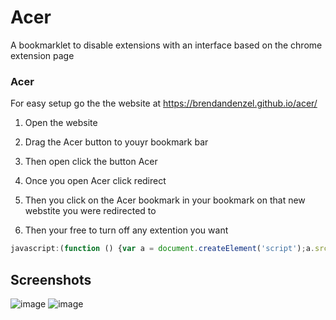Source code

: # Acer
A bookmarklet to disable extensions with an interface based on the chrome extension page

### Acer
For easy setup go the the website at https://brendandenzel.github.io/acer/

1. Open the website

2. Drag the Acer button to youyr bookmark bar

3. Then open click the button Acer

4. Once you open Acer click redirect

5. Then you click on the Acer bookmark in your bookmark on that new webstite you were redirected to


6. Then your free to turn off any extention you want

```js
javascript:(function () {var a = document.createElement('script');a.src = 'https://cdn.jsdelivr.net/gh/FogNetwork/Ingot/ingot.min.js';document.body.appendChild(a);}())
```

## Screenshots
![image](https://user-images.githubusercontent.com/81875430/192154755-0f3c4ad5-0637-445a-b928-5e78a3b33a55.png)
![image](https://user-images.githubusercontent.com/81875430/192154766-49dfa5b1-11a8-4bb0-b4cb-5ac01301a8b0.png)
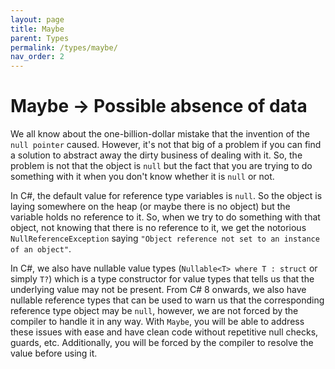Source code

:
```yaml
---
layout: page
title: Maybe
parent: Types 
permalink: /types/maybe/
nav_order: 2
---
```


# Maybe -> Possible absence of data

We all know about the one-billion-dollar mistake that the invention of the `null pointer` caused. However, it's not that big of a problem if you can find a solution to abstract away the dirty business of dealing with it. So, the problem is not that the object is `null` but the fact that you are trying to do something with it when you don't know whether it is `null` or not.

In C#, the default value for reference type variables is `null`. So the object is laying somewhere on the heap (or maybe there is no object) but the variable holds no reference to it. So, when we try to do something with that object, not knowing that there is no reference to it, we get the notorious `NullReferenceException` saying `"Object reference not set to an instance of an object"`.

In C#, we also have nullable value types (`Nullable<T> where T : struct` or simply `T?`) which is a type constructor for value types that tells us that the underlying value may not be present. From C# 8 onwards, we also have nullable reference types that can be used to warn us that the corresponding reference type object may be `null`, however, we are not forced by the compiler to handle it in any way. With `Maybe`, you will be able to address these issues with ease and have clean code without repetitive null checks, guards, etc. Additionally, you will be forced by the compiler to resolve the value before using it.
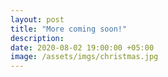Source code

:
 ```yaml
---
layout: post
title: "More coming soon!"
description:
date: 2020-08-02 19:00:00 +05:00
image: /assets/imgs/christmas.jpg
---
```

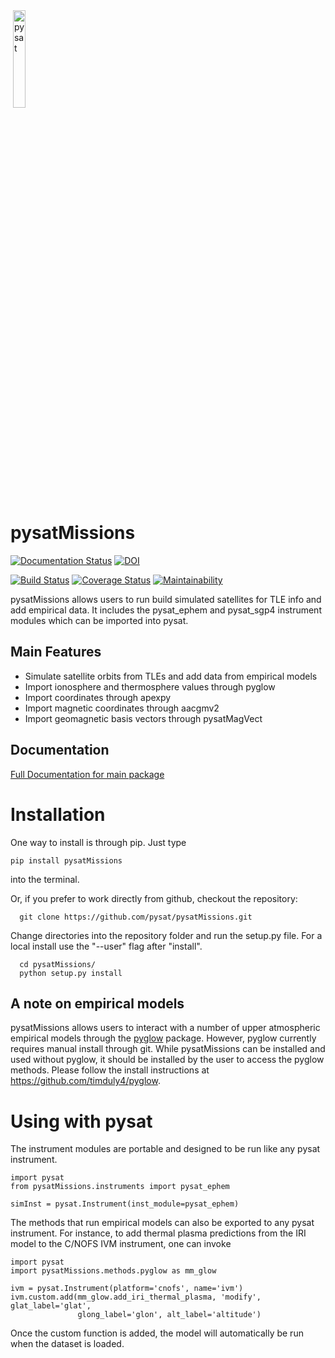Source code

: <div align="left">
        <img height="0" width="0px">
        <img width="20%" src="/poweredbypysat.png" alt="pysat" title="pysat"</img>
</div>

# pysatMissions
[![Documentation Status](https://readthedocs.org/projects/pysatMissions/badge/?version=latest)](http://pysatMissions.readthedocs.io/en/latest/?badge=latest)
[![DOI](https://zenodo.org/badge/209358908.svg)](https://zenodo.org/badge/latestdoi/209358908)

[![Build Status](https://travis-ci.org/pysat/pysatMissions.svg?branch=master)](https://travis-ci.org/pysat/pysatMissions)
[![Coverage Status](https://coveralls.io/repos/github/pysat/pysatMissions/badge.svg?branch=master)](https://coveralls.io/github/pysat/pysatMissions?branch=master)
[![Maintainability](https://api.codeclimate.com/v1/badges/83011911691b9d2076e9/maintainability)](https://codeclimate.com/github/pysat/pysatMissions/maintainability)

pysatMissions allows users to run build simulated satellites for TLE info and add empirical data.  It includes the pysat_ephem and pysat_sgp4 instrument modules which can be imported into pysat.

Main Features
-------------
- Simulate satellite orbits from TLEs and add data from empirical models
- Import ionosphere and thermosphere values through pyglow
- Import coordinates through apexpy
- Import magnetic coordinates through aacgmv2
- Import geomagnetic basis vectors through pysatMagVect

Documentation
---------------------
[Full Documentation for main package](http://pysat.readthedocs.io/en/latest/)


# Installation

One way to install is through pip.  Just type

```
pip install pysatMissions
```
into the terminal.

Or, if you prefer to work directly from github, checkout the repository:

```
  git clone https://github.com/pysat/pysatMissions.git
```

Change directories into the repository folder and run the setup.py file.  For
a local install use the "--user" flag after "install".

```
  cd pysatMissions/
  python setup.py install
```

A note on empirical models
--------------------------
pysatMissions allows users to interact with a number of upper atmospheric empirical models through the [pyglow](https://github.com/timduly4/pyglow) package.  However, pyglow currently requires manual install through git.  While pysatMissions can be installed and used without pyglow, it should be installed by the user to access the pyglow methods.  Please follow the install instructions at https://github.com/timduly4/pyglow.

# Using with pysat

The instrument modules are portable and designed to be run like any pysat instrument.

```
import pysat
from pysatMissions.instruments import pysat_ephem

simInst = pysat.Instrument(inst_module=pysat_ephem)
```

The methods that run empirical models can also be exported to any pysat instrument. For instance, to add thermal plasma predictions from the IRI model to the C/NOFS IVM instrument, one can invoke

```
import pysat
import pysatMissions.methods.pyglow as mm_glow

ivm = pysat.Instrument(platform='cnofs', name='ivm')
ivm.custom.add(mm_glow.add_iri_thermal_plasma, 'modify', glat_label='glat',
               glong_label='glon', alt_label='altitude')
```
Once the custom function is added, the model will automatically be run when the dataset is loaded.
·····
* _The problem_:
Take each line above that holds the string "width" and copy it.

* _Output of the task_:
        <img height="0" width="0px">
        <img width="20%" src="/poweredbypysat.png" alt="pysat" title="pysat"</img>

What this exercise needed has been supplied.